■ **Required action**:
Please copy out every line of the listing below in which the word "데이터를" appears.

■ **Given information**:
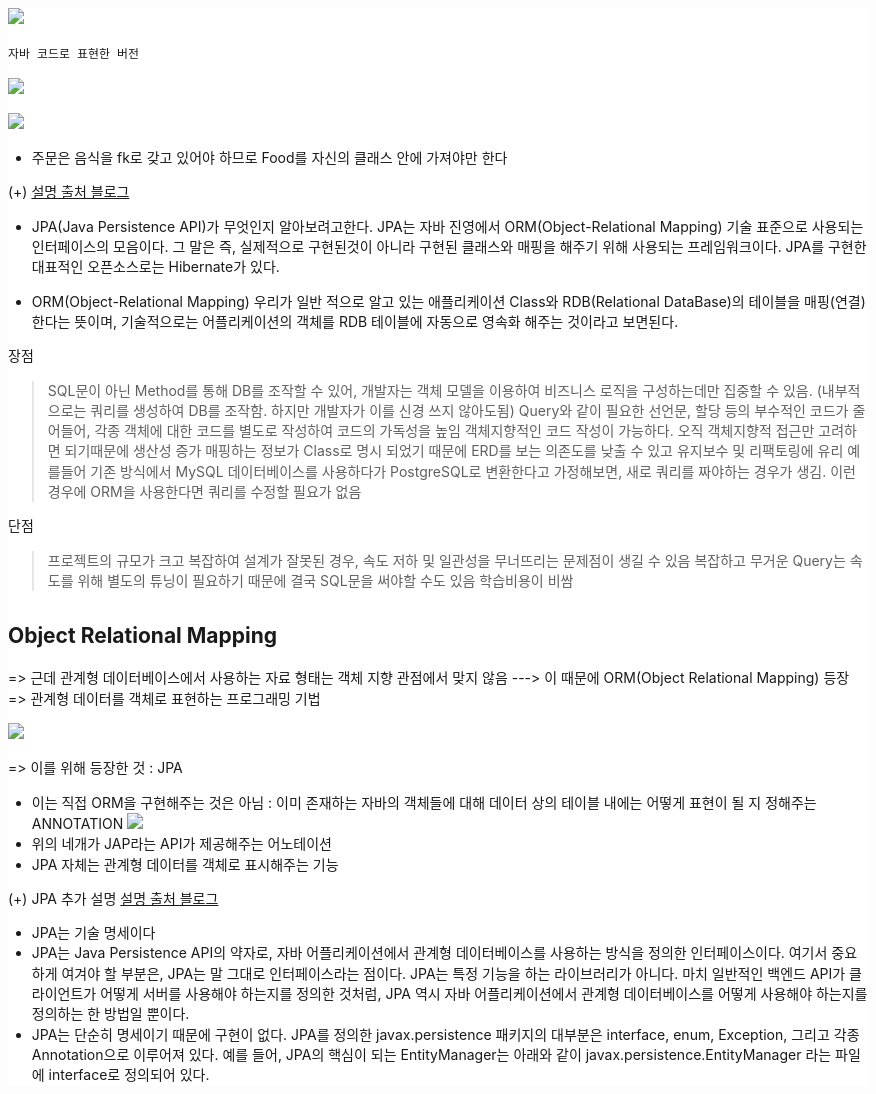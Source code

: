 ![](https://images.velog.io/images/myway00/post/96f940a4-5f37-4564-8ccc-f0f5d5293c7e/image.png)

`자바 코드로 표현한 버전`

![](https://images.velog.io/images/myway00/post/7967fc07-6174-4bd4-8d16-7e283d313863/image.png)

![](https://images.velog.io/images/myway00/post/62985f70-45ad-4130-8d2d-2024e3222300/image.png)
- 주문은 음식을 fk로 갖고 있어야 하므로 Food를 자신의 클래스 안에 가져야만 한다

(+) [설명 출처 블로그](https://dbjh.tistory.com/77)
- JPA(Java Persistence API)가 무엇인지 알아보려고한다. JPA는 자바 진영에서 ORM(Object-Relational Mapping) 기술 표준으로 사용되는 인터페이스의 모음이다. 그 말은 즉, 실제적으로 구현된것이 아니라 구현된 클래스와 매핑을 해주기 위해 사용되는 프레임워크이다. JPA를 구현한 대표적인 오픈소스로는 Hibernate가 있다.

- ORM(Object-Relational Mapping)
우리가 일반 적으로 알고 있는 애플리케이션 Class와 RDB(Relational DataBase)의 테이블을 매핑(연결)한다는 뜻이며, 기술적으로는 어플리케이션의 객체를 RDB 테이블에 자동으로 영속화 해주는 것이라고 보면된다.

장점
> SQL문이 아닌 Method를 통해 DB를 조작할 수 있어, 개발자는 객체 모델을 이용하여 비즈니스 로직을 구성하는데만 집중할 수 있음.
(내부적으로는 쿼리를 생성하여 DB를 조작함. 하지만 개발자가 이를 신경 쓰지 않아도됨)
Query와 같이 필요한 선언문, 할당 등의 부수적인 코드가 줄어들어, 각종 객체에 대한 코드를 별도로 작성하여 코드의 가독성을 높임
객체지향적인 코드 작성이 가능하다. 오직 객체지향적 접근만 고려하면 되기때문에 생산성 증가
매핑하는 정보가 Class로 명시 되었기 때문에 ERD를 보는 의존도를 낮출 수 있고 유지보수 및 리팩토링에 유리
예를들어 기존 방식에서 MySQL 데이터베이스를 사용하다가 PostgreSQL로 변환한다고 가정해보면, 새로 쿼리를 짜야하는 경우가 생김. 이런 경우에 ORM을 사용한다면 쿼리를 수정할 필요가 없음

단점
> 프로젝트의 규모가 크고 복잡하여 설계가 잘못된 경우, 속도 저하 및 일관성을 무너뜨리는 문제점이 생길 수 있음
복잡하고 무거운 Query는 속도를 위해 별도의 튜닝이 필요하기 때문에 결국 SQL문을 써야할 수도 있음
학습비용이 비쌈

## Object Relational Mapping

=> 근데 관계형 데이터베이스에서 사용하는 자료 형태는 객체 지향 관점에서 맞지 않음
---> 이 때문에 ORM(Object Relational Mapping) 등장 => 관계형 데이터를 객체로 표현하는 프로그래밍 기법

![](https://images.velog.io/images/myway00/post/13dd8364-a03b-4fa6-a57a-f650568bb292/image.png)

=> 이를 위해 등장한 것 : JPA
- 이는 직접 ORM을 구현해주는 것은 아님
: 이미 존재하는 자바의 객체들에 대해 데이터 상의 테이블 내에는 어떻게 표현이 될 지 정해주는 ANNOTATION 
![](https://images.velog.io/images/myway00/post/d3abf6a7-f1d6-4966-ac4c-d74c04bbfc6d/image.png)
- 위의 네개가 JAP라는 API가 제공해주는 어노테이션
- JPA 자체는 관계형 데이터를 객체로 표시해주는 기능

(+) JPA 추가 설명 [설명 출처 블로그](https://suhwan.dev/2019/02/24/jpa-vs-hibernate-vs-spring-data-jpa/)
- JPA는 기술 명세이다
- JPA는 Java Persistence API의 약자로, 자바 어플리케이션에서 관계형 데이터베이스를 사용하는 방식을 정의한 인터페이스이다. 여기서 중요하게 여겨야 할 부분은, JPA는 말 그대로 인터페이스라는 점이다. JPA는 특정 기능을 하는 라이브러리가 아니다. 마치 일반적인 백엔드 API가 클라이언트가 어떻게 서버를 사용해야 하는지를 정의한 것처럼, JPA 역시 자바 어플리케이션에서 관계형 데이터베이스를 어떻게 사용해야 하는지를 정의하는 한 방법일 뿐이다.
- JPA는 단순히 명세이기 때문에 구현이 없다. JPA를 정의한 javax.persistence 패키지의 대부분은 interface, enum, Exception, 그리고 각종 Annotation으로 이루어져 있다. 예를 들어, JPA의 핵심이 되는 EntityManager는 아래와 같이 javax.persistence.EntityManager 라는 파일에 interface로 정의되어 있다.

■ **Task response**:
---> 이 때문에 ORM(Object Relational Mapping) 등장 => 관계형 데이터를 객체로 표현하는 프로그래밍 기법
- JPA 자체는 관계형 데이터를 객체로 표시해주는 기능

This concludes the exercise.